Lawsuits about Ponzi schemes seem to be all the rage now. At the end of last year, mega-firm Holland & Knight formed a Madoff Advisory Group. The head of the group stated that:
Holland & Knight is already assisting a number of companies, financial institutions, charitable foundations and individuals who have been impacted by the Madoff entities. We are providing important guidance in assessing claims against the Madoff entities, in positioning our clients to reduce the likelihood of third party claims against them, and in accessing and providing avenues for governmental relief for aggrieved parties.
And at the end of last week, Texas law firm Strasburger & Price was one of two law firms that filed a multi-billion dollar lawsuit against insurers stemming from R. Allen Stanford’s alleged Ponzi scheme.

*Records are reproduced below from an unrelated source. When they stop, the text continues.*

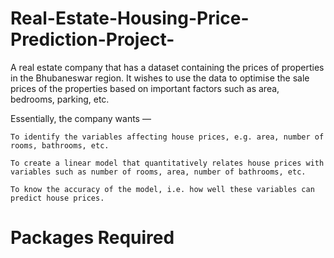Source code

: # Real-Estate-Housing-Price-Prediction-Project-

A real estate company that has a dataset containing the prices of properties in the Bhubaneswar region. It wishes to use the data to optimise the sale prices of the properties based on important factors such as area, bedrooms, parking, etc.

Essentially, the company wants —

    To identify the variables affecting house prices, e.g. area, number of rooms, bathrooms, etc.

    To create a linear model that quantitatively relates house prices with variables such as number of rooms, area, number of bathrooms, etc.

    To know the accuracy of the model, i.e. how well these variables can predict house prices.


# Packages Required 

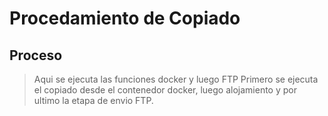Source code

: # Procedamiento de Copiado 
## Proceso
> Aqui se ejecuta las funciones docker y luego FTP
> Primero se ejecuta el copiado desde el contenedor docker, luego alojamiento y por ultimo la etapa de envio FTP.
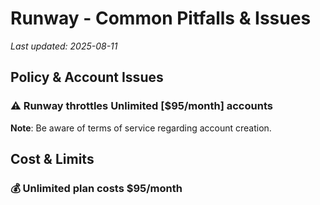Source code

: # Runway - Common Pitfalls & Issues

*Last updated: 2025-08-11*

## Policy & Account Issues

### ⚠️ Runway throttles Unlimited [$95/month] accounts
**Note**: Be aware of terms of service regarding account creation.

## Cost & Limits

### 💰 Unlimited plan costs $95/month

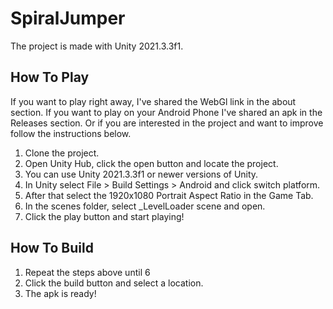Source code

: # SpiralJumper
 
The project is made with Unity 2021.3.3f1. 

## How To Play
If you want to play right away, I've shared the WebGl link in the about section. If you want to play on your Android Phone I've shared an apk in the Releases section. Or if you are interested in the project and want to improve follow the instructions below.

1. Clone the project.
2. Open Unity Hub, click the open button and locate the project.
3. You can use Unity 2021.3.3f1 or newer versions of Unity.
4. In Unity select File > Build Settings > Android and click switch platform.
5. After that select the 1920x1080 Portrait Aspect Ratio in the Game Tab.
6. In the scenes folder, select _LevelLoader scene and open.
7. Click the play button and start playing!

## How To Build
1. Repeat the steps above until 6
2. Click the build button and select a location.
3. The apk is ready!
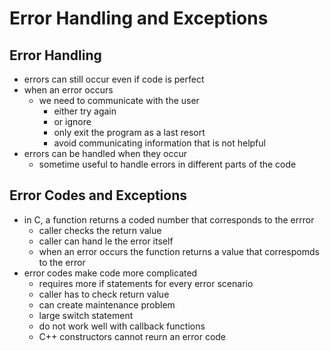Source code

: # Error Handling and Exceptions

## Error Handling
- errors can still occur even if code is perfect
- when an error occurs
    - we need to communicate with the user
        - either try again
        - or ignore
        - only exit the program as a last resort
        - avoid communicating information that is not helpful
- errors can be handled when they occur
    - sometime useful to handle errors in different parts of the code


## Error Codes and Exceptions
- in C, a function returns a coded number that corresponds to the errror
    - caller checks the return value
    - caller can hand le the error itself
    - when an error occurs the function returns a value that correspomds to the error
- error codes make code more complicated
    - requires more if statements for every error scenario
    - caller has to check return value
    - can create maintenance problem
    - large switch statement
    - do not work well with callback functions
    - C++ constructors cannot reurn an error code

The problem? In May, Holland & Knight was sued for allegations that its conduct contributed to the Ponzi scheme of Florida investment advisor Arthur Nadel. And Strasburger & Price was a defendant in a lawsuit alleging that the firm helped one of its clients defraud investors through an oil and gas Ponzi scheme.
I don’t know how the case against Strasburger turned out or how the case against Holland and Knight is going to turn out. But I think it makes sense that if you’re hiring a firm to pursue a claim based on a Ponzi scheme that you ought to make sure the firm hasn’t been accused of participating in Ponzi schemes itself.